**What you are asked to do:**
Below are some records; copy each line in them that contains "else".

**Source information:**
========
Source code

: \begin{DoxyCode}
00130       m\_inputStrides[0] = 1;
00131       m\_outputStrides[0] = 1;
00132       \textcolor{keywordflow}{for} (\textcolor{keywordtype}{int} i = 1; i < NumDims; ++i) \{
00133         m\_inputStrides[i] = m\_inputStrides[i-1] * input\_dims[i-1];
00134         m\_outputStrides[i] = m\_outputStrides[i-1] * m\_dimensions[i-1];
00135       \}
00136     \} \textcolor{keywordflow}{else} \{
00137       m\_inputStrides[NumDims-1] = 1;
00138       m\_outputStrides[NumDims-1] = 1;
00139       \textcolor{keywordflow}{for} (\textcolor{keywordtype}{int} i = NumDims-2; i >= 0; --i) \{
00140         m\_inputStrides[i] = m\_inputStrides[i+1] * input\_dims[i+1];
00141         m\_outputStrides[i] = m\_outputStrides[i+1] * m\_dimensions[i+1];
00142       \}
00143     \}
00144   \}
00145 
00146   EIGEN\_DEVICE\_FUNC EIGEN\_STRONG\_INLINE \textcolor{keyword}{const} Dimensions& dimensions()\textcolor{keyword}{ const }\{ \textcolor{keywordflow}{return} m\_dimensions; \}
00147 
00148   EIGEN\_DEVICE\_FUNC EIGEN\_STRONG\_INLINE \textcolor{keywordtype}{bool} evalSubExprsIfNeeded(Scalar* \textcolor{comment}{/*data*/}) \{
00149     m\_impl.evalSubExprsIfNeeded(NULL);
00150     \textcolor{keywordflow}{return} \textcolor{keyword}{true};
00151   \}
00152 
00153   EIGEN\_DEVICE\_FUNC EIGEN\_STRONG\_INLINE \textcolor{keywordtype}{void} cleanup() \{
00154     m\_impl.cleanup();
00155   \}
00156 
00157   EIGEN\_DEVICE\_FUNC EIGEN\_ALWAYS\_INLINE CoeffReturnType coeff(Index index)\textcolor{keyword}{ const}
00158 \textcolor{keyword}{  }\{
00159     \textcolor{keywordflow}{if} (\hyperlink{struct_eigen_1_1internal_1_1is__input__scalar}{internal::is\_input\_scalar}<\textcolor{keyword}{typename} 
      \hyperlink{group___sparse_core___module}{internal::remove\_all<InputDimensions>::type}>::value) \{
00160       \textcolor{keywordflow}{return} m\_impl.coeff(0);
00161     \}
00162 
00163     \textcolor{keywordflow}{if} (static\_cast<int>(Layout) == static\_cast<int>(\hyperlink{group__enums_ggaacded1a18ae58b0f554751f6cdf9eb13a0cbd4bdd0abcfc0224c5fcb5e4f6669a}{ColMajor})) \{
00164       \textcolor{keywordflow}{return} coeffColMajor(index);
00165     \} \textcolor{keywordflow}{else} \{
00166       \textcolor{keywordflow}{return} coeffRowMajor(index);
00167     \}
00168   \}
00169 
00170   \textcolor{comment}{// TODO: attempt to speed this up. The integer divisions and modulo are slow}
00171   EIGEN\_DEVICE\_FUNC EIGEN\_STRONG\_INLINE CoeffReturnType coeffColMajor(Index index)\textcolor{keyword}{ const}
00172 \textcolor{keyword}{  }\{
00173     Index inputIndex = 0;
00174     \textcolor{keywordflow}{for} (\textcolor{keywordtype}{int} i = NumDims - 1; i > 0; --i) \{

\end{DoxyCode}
========
**Solution to this problem:**
00136     \} \textcolor{keywordflow}{else} \{
00165     \} \textcolor{keywordflow}{else} \{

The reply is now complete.